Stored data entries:
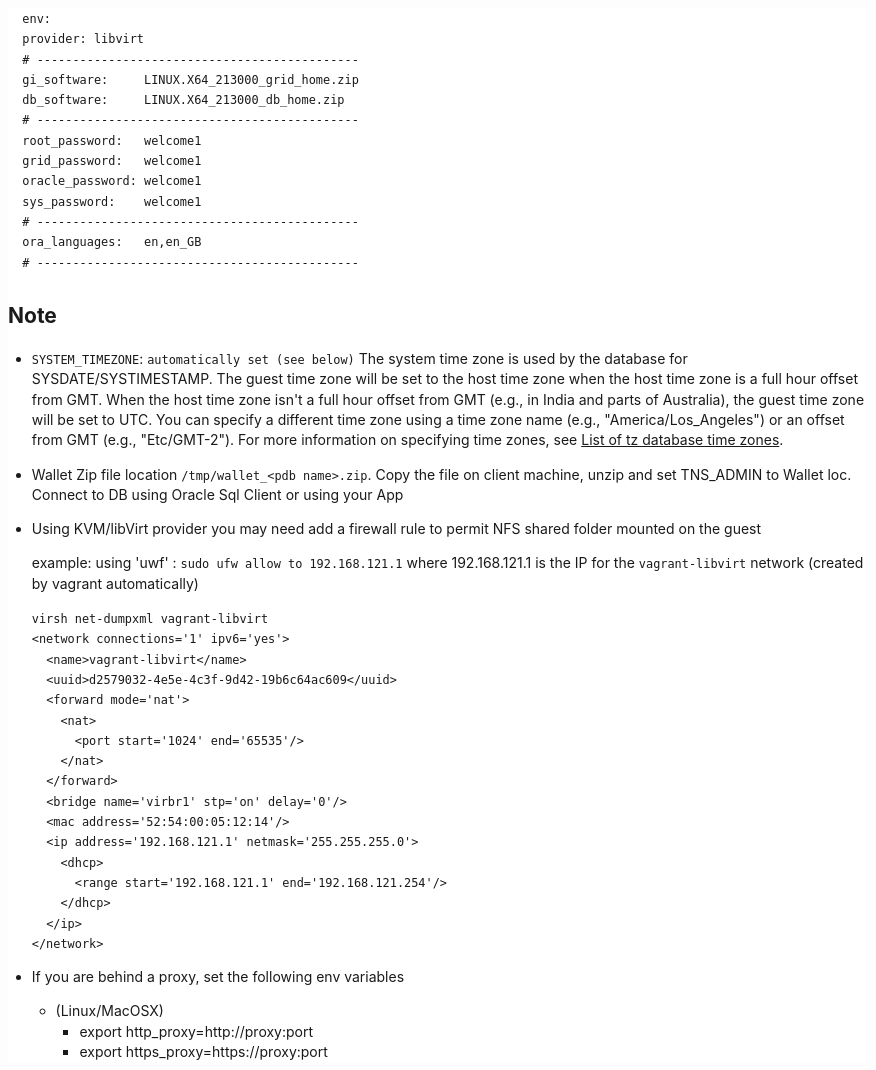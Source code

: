
      env:
      provider: libvirt
      # ---------------------------------------------
      gi_software:     LINUX.X64_213000_grid_home.zip
      db_software:     LINUX.X64_213000_db_home.zip
      # ---------------------------------------------
      root_password:   welcome1
      grid_password:   welcome1
      oracle_password: welcome1
      sys_password:    welcome1
      # ---------------------------------------------
      ora_languages:   en,en_GB
      # ---------------------------------------------

## Note

- `SYSTEM_TIMEZONE`: `automatically set (see below)`
  The system time zone is used by the database for SYSDATE/SYSTIMESTAMP.
  The guest time zone will be set to the host time zone when the host time zone is a full hour offset from GMT.
  When the host time zone isn't a full hour offset from GMT (e.g., in India and parts of Australia), the guest time zone will be set to UTC.
  You can specify a different time zone using a time zone name (e.g., "America/Los_Angeles") or an offset from GMT (e.g., "Etc/GMT-2"). For more information on specifying time zones, see [List of tz database time zones](https://en.wikipedia.org/wiki/List_of_tz_database_time_zones).
- Wallet Zip file location `/tmp/wallet_<pdb name>.zip`.
  Copy the file on client machine, unzip and set TNS_ADMIN to Wallet loc. Connect to DB using Oracle Sql Client or using your App
- Using KVM/libVirt provider you may need add a firewall rule to permit NFS shared folder mounted on the guest

    example: using 'uwf' : `sudo ufw allow to 192.168.121.1` where 192.168.121.1 is the IP for the `vagrant-libvirt` network (created by vagrant automatically)

      virsh net-dumpxml vagrant-libvirt
      <network connections='1' ipv6='yes'>
        <name>vagrant-libvirt</name>
        <uuid>d2579032-4e5e-4c3f-9d42-19b6c64ac609</uuid>
        <forward mode='nat'>
          <nat>
            <port start='1024' end='65535'/>
          </nat>
        </forward>
        <bridge name='virbr1' stp='on' delay='0'/>
        <mac address='52:54:00:05:12:14'/>
        <ip address='192.168.121.1' netmask='255.255.255.0'>
          <dhcp>
            <range start='192.168.121.1' end='192.168.121.254'/>
          </dhcp>
        </ip>
      </network>
- If you are behind a proxy, set the following env variables
  - (Linux/MacOSX)
    - export http_proxy=http://proxy:port
    - export https_proxy=https://proxy:port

### Exercise brief
Take the line with "<network connections='1' ipv6='yes'>" and all lines after it through the end of the records, and write them out exactly; include nothing else.

### Written answer
      <network connections='1' ipv6='yes'>
        <name>vagrant-libvirt</name>
        <uuid>d2579032-4e5e-4c3f-9d42-19b6c64ac609</uuid>
        <forward mode='nat'>
          <nat>
            <port start='1024' end='65535'/>
          </nat>
        </forward>
        <bridge name='virbr1' stp='on' delay='0'/>
        <mac address='52:54:00:05:12:14'/>
        <ip address='192.168.121.1' netmask='255.255.255.0'>
          <dhcp>
            <range start='192.168.121.1' end='192.168.121.254'/>
          </dhcp>
        </ip>
      </network>
- If you are behind a proxy, set the following env variables
  - (Linux/MacOSX)
    - export http_proxy=http://proxy:port
    - export https_proxy=https://proxy:port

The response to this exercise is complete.